──────── DATA ────────

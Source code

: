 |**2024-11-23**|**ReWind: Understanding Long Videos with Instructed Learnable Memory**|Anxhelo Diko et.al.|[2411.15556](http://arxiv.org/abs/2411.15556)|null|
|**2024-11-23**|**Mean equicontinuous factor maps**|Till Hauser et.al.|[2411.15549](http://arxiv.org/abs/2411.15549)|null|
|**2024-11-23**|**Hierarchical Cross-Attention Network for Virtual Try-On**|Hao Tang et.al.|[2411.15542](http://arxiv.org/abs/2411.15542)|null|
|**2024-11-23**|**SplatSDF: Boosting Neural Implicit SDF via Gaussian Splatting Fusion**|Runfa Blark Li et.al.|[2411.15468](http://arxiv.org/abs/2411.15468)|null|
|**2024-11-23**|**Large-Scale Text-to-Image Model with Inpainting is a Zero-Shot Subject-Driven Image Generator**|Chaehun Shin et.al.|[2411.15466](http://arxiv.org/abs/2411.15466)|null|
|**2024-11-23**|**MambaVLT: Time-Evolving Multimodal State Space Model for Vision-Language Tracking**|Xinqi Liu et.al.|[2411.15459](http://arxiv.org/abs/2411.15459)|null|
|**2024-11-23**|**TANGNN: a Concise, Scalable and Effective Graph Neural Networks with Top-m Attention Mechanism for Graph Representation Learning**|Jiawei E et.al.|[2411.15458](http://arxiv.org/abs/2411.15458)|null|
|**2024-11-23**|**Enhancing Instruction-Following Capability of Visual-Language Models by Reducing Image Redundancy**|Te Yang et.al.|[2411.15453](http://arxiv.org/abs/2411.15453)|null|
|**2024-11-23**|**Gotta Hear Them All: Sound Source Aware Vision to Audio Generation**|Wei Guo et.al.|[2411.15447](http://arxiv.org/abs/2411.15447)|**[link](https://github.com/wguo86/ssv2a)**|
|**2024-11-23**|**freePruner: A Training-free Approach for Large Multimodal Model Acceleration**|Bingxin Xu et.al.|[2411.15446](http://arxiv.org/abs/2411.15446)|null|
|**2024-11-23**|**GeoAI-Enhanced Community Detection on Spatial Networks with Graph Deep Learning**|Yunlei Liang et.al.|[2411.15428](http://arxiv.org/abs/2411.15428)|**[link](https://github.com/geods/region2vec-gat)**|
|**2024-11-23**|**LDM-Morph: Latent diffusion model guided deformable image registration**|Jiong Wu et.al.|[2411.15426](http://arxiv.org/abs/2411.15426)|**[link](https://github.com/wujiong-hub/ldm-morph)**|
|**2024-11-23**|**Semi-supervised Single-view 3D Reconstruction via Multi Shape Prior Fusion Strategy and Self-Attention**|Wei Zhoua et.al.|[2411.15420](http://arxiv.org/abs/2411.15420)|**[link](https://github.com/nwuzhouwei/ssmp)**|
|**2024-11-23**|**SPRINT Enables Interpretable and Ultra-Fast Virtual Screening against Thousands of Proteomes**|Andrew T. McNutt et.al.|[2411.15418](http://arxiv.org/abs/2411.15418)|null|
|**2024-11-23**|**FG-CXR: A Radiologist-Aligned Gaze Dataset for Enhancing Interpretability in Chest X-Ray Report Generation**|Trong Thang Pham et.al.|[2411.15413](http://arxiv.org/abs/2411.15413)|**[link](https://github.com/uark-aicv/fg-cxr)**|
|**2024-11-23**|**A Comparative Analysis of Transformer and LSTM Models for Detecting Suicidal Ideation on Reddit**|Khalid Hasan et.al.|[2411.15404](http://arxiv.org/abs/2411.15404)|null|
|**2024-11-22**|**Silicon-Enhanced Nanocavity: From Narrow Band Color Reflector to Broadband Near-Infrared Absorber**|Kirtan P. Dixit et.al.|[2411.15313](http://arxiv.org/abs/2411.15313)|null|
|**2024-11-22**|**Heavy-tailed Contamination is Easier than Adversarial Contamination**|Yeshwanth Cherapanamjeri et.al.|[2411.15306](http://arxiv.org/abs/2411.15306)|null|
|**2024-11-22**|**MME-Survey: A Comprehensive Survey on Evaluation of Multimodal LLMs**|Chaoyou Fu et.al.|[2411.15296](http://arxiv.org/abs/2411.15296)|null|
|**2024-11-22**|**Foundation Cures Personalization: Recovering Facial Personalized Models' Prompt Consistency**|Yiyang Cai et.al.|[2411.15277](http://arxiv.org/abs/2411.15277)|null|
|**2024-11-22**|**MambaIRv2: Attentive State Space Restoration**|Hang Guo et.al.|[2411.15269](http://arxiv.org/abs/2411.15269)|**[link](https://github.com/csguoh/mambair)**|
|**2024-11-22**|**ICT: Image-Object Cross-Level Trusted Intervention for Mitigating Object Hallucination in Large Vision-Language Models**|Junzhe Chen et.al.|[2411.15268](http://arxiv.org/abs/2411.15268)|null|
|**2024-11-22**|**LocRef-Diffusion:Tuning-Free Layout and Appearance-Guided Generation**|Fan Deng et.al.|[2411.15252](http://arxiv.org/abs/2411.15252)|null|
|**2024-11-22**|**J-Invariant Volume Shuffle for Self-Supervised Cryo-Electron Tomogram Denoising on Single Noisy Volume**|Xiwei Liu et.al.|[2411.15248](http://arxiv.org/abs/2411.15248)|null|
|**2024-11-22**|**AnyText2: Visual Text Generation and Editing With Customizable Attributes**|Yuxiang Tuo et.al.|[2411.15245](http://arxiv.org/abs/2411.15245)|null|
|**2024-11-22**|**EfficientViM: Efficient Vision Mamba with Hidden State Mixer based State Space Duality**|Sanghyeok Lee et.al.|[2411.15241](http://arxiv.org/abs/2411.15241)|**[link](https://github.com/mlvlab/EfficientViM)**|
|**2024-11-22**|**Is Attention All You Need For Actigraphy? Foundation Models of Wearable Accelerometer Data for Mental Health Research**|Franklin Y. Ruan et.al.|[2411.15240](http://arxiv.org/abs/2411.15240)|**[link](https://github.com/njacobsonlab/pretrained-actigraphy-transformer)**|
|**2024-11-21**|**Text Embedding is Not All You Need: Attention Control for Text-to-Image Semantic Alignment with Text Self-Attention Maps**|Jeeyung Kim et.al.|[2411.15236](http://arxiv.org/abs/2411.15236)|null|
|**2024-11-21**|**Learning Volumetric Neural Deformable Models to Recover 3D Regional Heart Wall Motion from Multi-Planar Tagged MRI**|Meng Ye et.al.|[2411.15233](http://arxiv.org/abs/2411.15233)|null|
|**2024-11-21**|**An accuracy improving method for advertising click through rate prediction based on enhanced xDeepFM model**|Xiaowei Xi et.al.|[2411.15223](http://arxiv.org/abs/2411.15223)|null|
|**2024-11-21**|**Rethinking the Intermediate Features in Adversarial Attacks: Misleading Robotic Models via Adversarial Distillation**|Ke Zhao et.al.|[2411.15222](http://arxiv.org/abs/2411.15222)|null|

────────

> **ASSIGNED TASK**: The output consists solely of the lines from the line that contains "accuracy improving method" through the final line of the data.

> **OUTPUT OF THE TASK**:
|**2024-11-21**|**An accuracy improving method for advertising click through rate prediction based on enhanced xDeepFM model**|Xiaowei Xi et.al.|[2411.15223](http://arxiv.org/abs/2411.15223)|null|
|**2024-11-21**|**Rethinking the Intermediate Features in Adversarial Attacks: Misleading Robotic Models via Adversarial Distillation**|Ke Zhao et.al.|[2411.15222](http://arxiv.org/abs/2411.15222)|null|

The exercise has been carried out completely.